Dispute resolution practices are moving in a decidedly positive direction as the term "alternative" becomes outmoded. Approaches other than a default to litigation have become mainstream.

These trends will continue to develop as we move into 2014:

Focus on Interests. Mediation finds its way into most cases now, as attorneys find they can obtain superior results for clients and more effectively manage their own litigation practices. There remains a primary reliance on evaluative forms of mediation, expecting the mediator to predict the outcome in court or put a "value" on a case. Litigators still do not often favor a primarily interest-based negotiation. Change will come, however, as attorneys experience more regularly the opportunities presented by a focus on interests, as opposed to positions, to move beyond impasse in particularly difficult cases.

Earlier Intervention. The American Bar Association has commissioned a blue-ribbon Planned Early Dispute Resolution (PEDR) Task Force. The group recently published a "User Guide for Planned Early Dispute Resolution" that can be found on the ABA website, americanbar.org. The guide is a "how-to" resource for devising and implementing strategies, particularly for businesses, to significantly reduce cost and develop routes around "litigation as usual."
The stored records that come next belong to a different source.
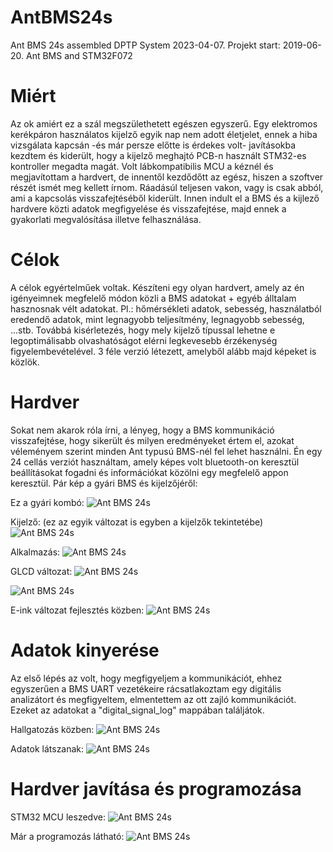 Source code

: # AntBMS24s
Ant BMS 24s assembled
DPTP System 2023-04-07.
Projekt start: 2019-06-20.
Ant BMS and STM32F072

# Miért
Az ok amiért ez a szál megszülethetett egészen egyszerű. Egy elektromos kerékpáron használatos kijelző egyik nap nem adott életjelet, 
ennek a hiba vizsgálata kapcsán -és már persze előtte is érdekes volt- javításokba kezdtem és kiderült, hogy a kijelző meghajtó PCB-n használt
STM32-es kontroller megadta magát. Volt lábkompatibilis MCU a kéznél és megjavítottam a hardvert, de innentől kezdődőtt az egész, hiszen a szoftver
részét ismét meg kellett írnom. Ráadásúl teljesen vakon, vagy is csak abból, ami a kapcsolás visszafejtéséből kiderült. Innen indult el a BMS és a kijlező
hardvere közti adatok megfigyelése és visszafejtése, majd ennek a gyakorlati megvalósítása illetve felhasználása.

# Célok
A célok egyértelműek voltak. Készíteni egy olyan hardvert, amely az én igényeimnek megfelelő módon közli a BMS adatokat + egyéb álltalam hasznosnak vélt
adatokat. Pl.: hőmérsékleti adatok, sebesség, használatból eredendő adatok, mint legnagyobb teljesítmény, legnagyobb sebesség, ...stb. 
Továbbá kisérletezés, hogy mely kijelző típussal lehetne e legoptimálisabb olvashatóságot elérni legkevesebb érzékenység figyelembevételével. 3 féle verzió 
létezett, amelyből alább majd képeket is közlök.

# Hardver
Sokat nem akarok róla írni, a lényeg, hogy a BMS kommunikáció visszafejtése, hogy sikerült és milyen eredményeket értem el, azokat véleményem szerint minden 
Ant typusú BMS-nél fel lehet használni. Én egy 24 cellás verziót használtam, amely képes volt bluetooth-on keresztül beállításokat fogadni és információkat
közölni egy megfelelő appon keresztül. Pár kép a gyári BMS és kijelzőjéről:

Ez a gyári kombó:
![Ant BMS 24s](https://github.com/DPTPSystem/AntBMS24s/blob/master/images/antbms.jpg "Ant BMS 24s")

Kijelző: (ez az egyik változat is egyben a kijelzők tekintetébe)
![Ant BMS 24s](https://github.com/DPTPSystem/AntBMS24s/blob/master/images/antbms_lcd2.PNG "Ant BMS 24s")

Alkalmazás:
![Ant BMS 24s](https://github.com/DPTPSystem/AntBMS24s/blob/master/images/antbms_app.PNG "Ant BMS 24s")

GLCD változat:
![Ant BMS 24s](https://github.com/DPTPSystem/AntBMS24s/blob/master/images/bms_graph_1.jpg "Ant BMS 24s")

![Ant BMS 24s](https://github.com/DPTPSystem/AntBMS24s/blob/master/images/bms_graph_2.jpg "Ant BMS 24s")

E-ink változat fejlesztés közben:
![Ant BMS 24s](https://github.com/DPTPSystem/AntBMS24s/blob/master/images/epaper_1.jpg "Ant BMS 24s")

# Adatok kinyerése
Az első lépés az volt, hogy megfigyeljem a kommunikációt, ehhez egyszerűen a BMS UART vezetékeire rácsatlakoztam egy digitális analizátort
és megfigyeltem, elmentettem az ott zajló kommunikációt. Ezeket az adatokat a "digital_signal_log" mappában találjátok.

Hallgatozás közben:
![Ant BMS 24s](https://github.com/DPTPSystem/AntBMS24s/blob/master/images/bms_log.jpg "Ant BMS 24s")

Adatok látszanak:
![Ant BMS 24s](https://github.com/DPTPSystem/AntBMS24s/blob/master/images/bms_listening.jpg "Ant BMS 24s")

# Hardver javítása és programozása
STM32 MCU leszedve:
![Ant BMS 24s](https://github.com/DPTPSystem/AntBMS24s/blob/master/images/bms_lcd.jpg "Ant BMS 24s")

Már a programozás látható:
![Ant BMS 24s](https://github.com/DPTPSystem/AntBMS24s/blob/master/images/bms_lcd_2.jpg "Ant BMS 24s") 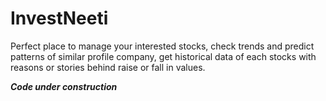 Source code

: # InvestNeeti
Perfect place to manage your interested stocks, check trends and predict patterns of similar profile company, get historical data of each stocks with reasons or stories behind raise or fall in values.

***Code under construction***
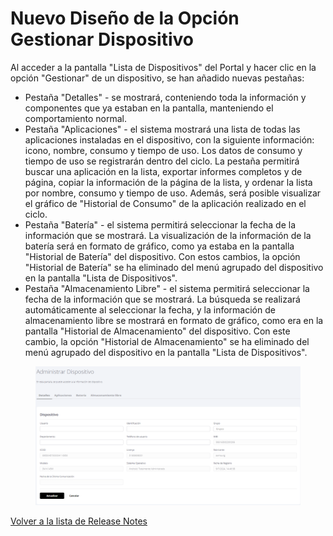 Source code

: # Nuevo Diseño de la Opción Gestionar Dispositivo

Al acceder a la pantalla "Lista de Dispositivos" del Portal y hacer clic en la opción "Gestionar" de un dispositivo, se han añadido nuevas pestañas:

* Pestaña "Detalles" - se mostrará, conteniendo toda la información y componentes que ya estaban en la pantalla, manteniendo el comportamiento normal.
* Pestaña "Aplicaciones" - el sistema mostrará una lista de todas las aplicaciones instaladas en el dispositivo, con la siguiente información: icono, nombre, consumo y tiempo de uso. Los datos de consumo y tiempo de uso se registrarán dentro del ciclo. La pestaña permitirá buscar una aplicación en la lista, exportar informes completos y de página, copiar la información de la página de la lista, y ordenar la lista por nombre, consumo y tiempo de uso. Además, será posible visualizar el gráfico de "Historial de Consumo" de la aplicación realizado en el ciclo.
* Pestaña "Batería" - el sistema permitirá seleccionar la fecha de la información que se mostrará. La visualización de la información de la batería será en formato de gráfico, como ya estaba en la pantalla "Historial de Batería" del dispositivo. Con estos cambios, la opción "Historial de Batería" se ha eliminado del menú agrupado del dispositivo en la pantalla "Lista de Dispositivos".
* Pestaña "Almacenamiento Libre" - el sistema permitirá seleccionar la fecha de la información que se mostrará. La búsqueda se realizará automáticamente al seleccionar la fecha, y la información de almacenamiento libre se mostrará en formato de gráfico, como era en la pantalla "Historial de Almacenamiento" del dispositivo. Con este cambio, la opción "Historial de Almacenamiento" se ha eliminado del menú agrupado del dispositivo en la pantalla "Lista de Dispositivos".

<figure><img src="../../.gitbook/assets/image (148).png" alt=""><figcaption></figcaption></figure>

[Volver a la lista de Release Notes](./)
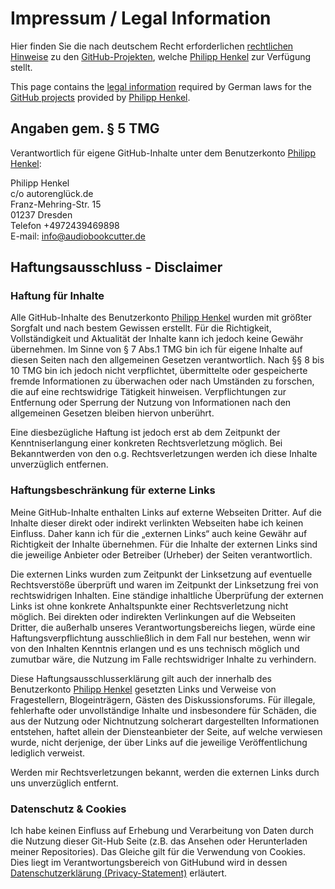 Impressum / Legal Information
=============================

Hier finden Sie die nach deutschem Recht erforderlichen [rechtlichen
Hinweise](#impressum) zu den [GitHub-Projekten][repositories], welche
[Philipp Henkel][profile] zur Verfügung stellt.

This page contains the [legal information](#legals) required by
German laws for the [GitHub projects][repositories] provided by [Philipp Henkel][profile].

## Angaben gem. § 5 TMG
Verantwortlich für eigene GitHub-Inhalte unter dem Benutzerkonto [Philipp Henkel][profile]:

Philipp Henkel  
c/o autorenglück.de<br>
Franz-Mehring-Str. 15<br>
01237 Dresden<br>
Telefon +4972439469898<br>
E-mail: info@audiobookcutter.de<br>  

## Haftungsausschluss - Disclaimer

### Haftung für Inhalte

Alle GitHub-Inhalte des Benutzerkonto [Philipp Henkel][profile] wurden mit größter Sorgfalt und nach bestem Gewissen erstellt. Für die Richtigkeit, Vollständigkeit und Aktualität der Inhalte kann ich jedoch keine Gewähr übernehmen. Im Sinne von § 7 Abs.1 TMG bin ich für eigene Inhalte auf diesen Seiten nach den allgemeinen Gesetzen verantwortlich. Nach §§ 8 bis 10 TMG bin ich jedoch nicht verpflichtet, übermittelte oder gespeicherte fremde Informationen zu überwachen oder nach Umständen zu forschen, die auf eine rechtswidrige Tätigkeit hinweisen. Verpflichtungen zur Entfernung oder Sperrung der Nutzung von Informationen nach den allgemeinen Gesetzen bleiben hiervon unberührt.

Eine diesbezügliche Haftung ist jedoch erst ab dem Zeitpunkt der Kenntniserlangung einer konkreten Rechtsverletzung möglich.
Bei Bekanntwerden von den o.g. Rechtsverletzungen werden ich diese Inhalte unverzüglich entfernen.

### Haftungsbeschränkung für externe Links

Meine GitHub-Inhalte enthalten Links auf externe Webseiten Dritter. Auf die Inhalte dieser direkt oder indirekt verlinkten Webseiten habe ich keinen Einfluss. Daher kann ich für die „externen Links“ auch keine Gewähr auf Richtigkeit der Inhalte übernehmen. Für die Inhalte der externen Links sind die jeweilige Anbieter oder Betreiber (Urheber) der Seiten verantwortlich.

Die externen Links wurden zum Zeitpunkt der Linksetzung auf eventuelle Rechtsverstöße überprüft und waren im Zeitpunkt der Linksetzung frei von rechtswidrigen Inhalten. Eine ständige inhaltliche Überprüfung der externen Links ist ohne konkrete Anhaltspunkte einer Rechtsverletzung nicht möglich. Bei direkten oder indirekten Verlinkungen auf die Webseiten Dritter, die außerhalb unseres Verantwortungsbereichs liegen, würde eine Haftungsverpflichtung ausschließlich in dem Fall nur bestehen, wenn wir von den Inhalten Kenntnis erlangen und es uns technisch möglich und zumutbar wäre, die Nutzung im Falle rechtswidriger Inhalte zu verhindern.

Diese Haftungsausschlusserklärung gilt auch der innerhalb des Benutzerkonto [Philipp Henkel][profile] gesetzten Links und Verweise von Fragestellern, Blogeinträgern, Gästen des Diskussionsforums. Für illegale, fehlerhafte oder unvollständige Inhalte und insbesondere für Schäden, die aus der Nutzung oder Nichtnutzung solcherart dargestellten Informationen entstehen, haftet allein der Diensteanbieter der Seite, auf welche verwiesen wurde, nicht derjenige, der über Links auf die jeweilige Veröffentlichung lediglich verweist.

Werden mir Rechtsverletzungen bekannt, werden die externen Links durch uns unverzüglich entfernt.

### Datenschutz & Cookies
Ich habe keinen Einfluss auf Erhebung und Verarbeitung von Daten durch die Nutzung dieser Git-Hub Seite (z.B. das Ansehen oder Herunterladen meiner Repositories).
Das Gleiche gilt für die Verwendung von Cookies. Dies liegt im Verantwortungsbereich von GitHubund wird in dessen
[Datenschutzerklärung (Privacy-Statement)](https://help.github.com/articles/github-privacy-statement) erläutert.



[repositories]: https://github.com/philipphenkel?tab=repositories
[profile]: https://github.com/philipphenkel

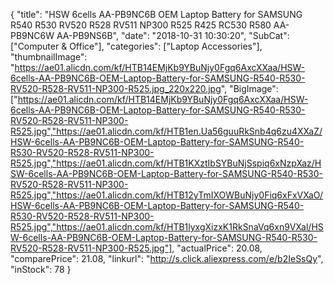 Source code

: {
	"title": "HSW 6cells AA-PB9NC6B OEM Laptop Battery for SAMSUNG R540 R530 RV520 R528 RV511 NP300 R525 R425 RC530 R580 AA-PB9NC6W AA-PB9NS6B",
	"date": "2018-10-31 10:30:20",
	"SubCat": ["Computer & Office"],
	"categories": ["Laptop Accessories"],
	"thumbnailImage": "https://ae01.alicdn.com/kf/HTB14EMjKb9YBuNjy0Fgq6AxcXXaa/HSW-6cells-AA-PB9NC6B-OEM-Laptop-Battery-for-SAMSUNG-R540-R530-RV520-R528-RV511-NP300-R525.jpg_220x220.jpg",
	"BigImage": ["https://ae01.alicdn.com/kf/HTB14EMjKb9YBuNjy0Fgq6AxcXXaa/HSW-6cells-AA-PB9NC6B-OEM-Laptop-Battery-for-SAMSUNG-R540-R530-RV520-R528-RV511-NP300-R525.jpg","https://ae01.alicdn.com/kf/HTB1en.Ua56guuRkSnb4q6zu4XXaZ/HSW-6cells-AA-PB9NC6B-OEM-Laptop-Battery-for-SAMSUNG-R540-R530-RV520-R528-RV511-NP300-R525.jpg","https://ae01.alicdn.com/kf/HTB1KXztIbSYBuNjSspiq6xNzpXaz/HSW-6cells-AA-PB9NC6B-OEM-Laptop-Battery-for-SAMSUNG-R540-R530-RV520-R528-RV511-NP300-R525.jpg","https://ae01.alicdn.com/kf/HTB12yTmIXOWBuNjy0Fiq6xFxVXaO/HSW-6cells-AA-PB9NC6B-OEM-Laptop-Battery-for-SAMSUNG-R540-R530-RV520-R528-RV511-NP300-R525.jpg","https://ae01.alicdn.com/kf/HTB1lyxgXizxK1RkSnaVq6xn9VXal/HSW-6cells-AA-PB9NC6B-OEM-Laptop-Battery-for-SAMSUNG-R540-R530-RV520-R528-RV511-NP300-R525.jpg"],
	"actualPrice": 20.08,
	"comparePrice": 21.08,
	"linkurl": "http://s.click.aliexpress.com/e/b2IeSsQy",
	"inStock": 78
}
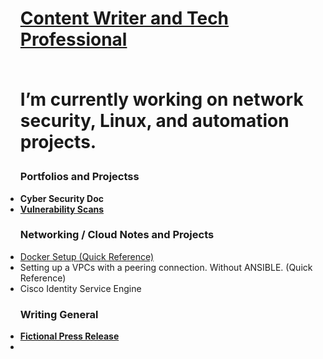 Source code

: 
<ul>
<h1><a href="https://github.com/ChrisWMaker80"> Content Writer and Tech Professional</a>
<br><br>

  
I’m currently working on network security, Linux, and automation projects.



<h3> Portfolios and Projectss</h3>


<li><b> Cyber Security Doc</b></li>
<li><b><A href="https://github.com/ChrisWMaker80/Vulnerabletesting001"> Vulnerability Scans</a></b></li>


<h3> Networking / Cloud Notes and Projects</h3>

<li><a href="https://github.com/ChrisWMaker80/Dock-Test-1">Docker Setup (Quick Reference)</a></li>
<li>Setting up a VPCs with a peering connection. Without ANSIBLE. (Quick Reference)</li>
<li>Cisco Identity Service Engine </li>


<h3> Writing General </h3>
<li><b><A href="https://github.com/ChrisWMaker80/FileSample1">Fictional Press Release</a></b></li>
<li></li>

</ul>


[linkedin]: https://www.linkedin.com/in/christopher-williams-7a503572

<br>





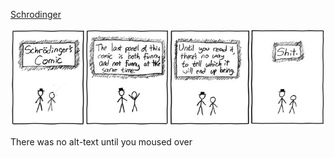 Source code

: [Schrodinger](https://xkcd.com/45)

![Schrodinger](./random_comic.png)

There was no alt-text until you moused over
The preface summarizes the rationale for pursuing resolution earlier in a case: "Although the vast majority of legal disputes are resolved without trial, the traditional litigation process leading to settlement is a long slog. In an all too common pattern of litigation-as-usual, settlement comes only after the lawyers engage in adversarial posturing, the litigation process escalates the original conflict, the parties' relationship deteriorates, the process takes a long time and a lot of money, and none of the parties is particularly happy with the settlement."

The guide walks through the causes of escalation and excessive cost, and lays out solutions, grounded in early case assessment and deliberative design of resolution processes tailored to address and satisfy the objectives of the parties.

Lawyers who practice the precepts and adopt the methods in the guide will serve their clients more effectively, which has become all the more important in this era of even more rigorous litigation cost containment and management.

In my practice as a neutral, I find that early mediation remains the exception, not the rule as promoted by the PEDR Task Force. Again, that will change because early engagement around interest-based resolution opportunities offers so much value and opportunity to clients and their counsel alike to avoid the escalation and entrenchment, and even animosity, that litigation can bring. Such escalation makes disputes more difficult to settle with the kind of favorable, mutual interest-orientation that the parties can productively pursue before a case has taken on a life of its own.

Early mediation can be very effective even if the case does not settle. Issues can be narrowed to what really is at stake, focusing the dispute and reducing the cost.

Since most law schools teach the efficacy of interest-based, value-creation approaches, attorneys coming into practice will embrace these practices as a means of distinguishing themselves in order to attract clients, even more fully taking hold of resolution and cost reduction opportunities from the outset of a dispute.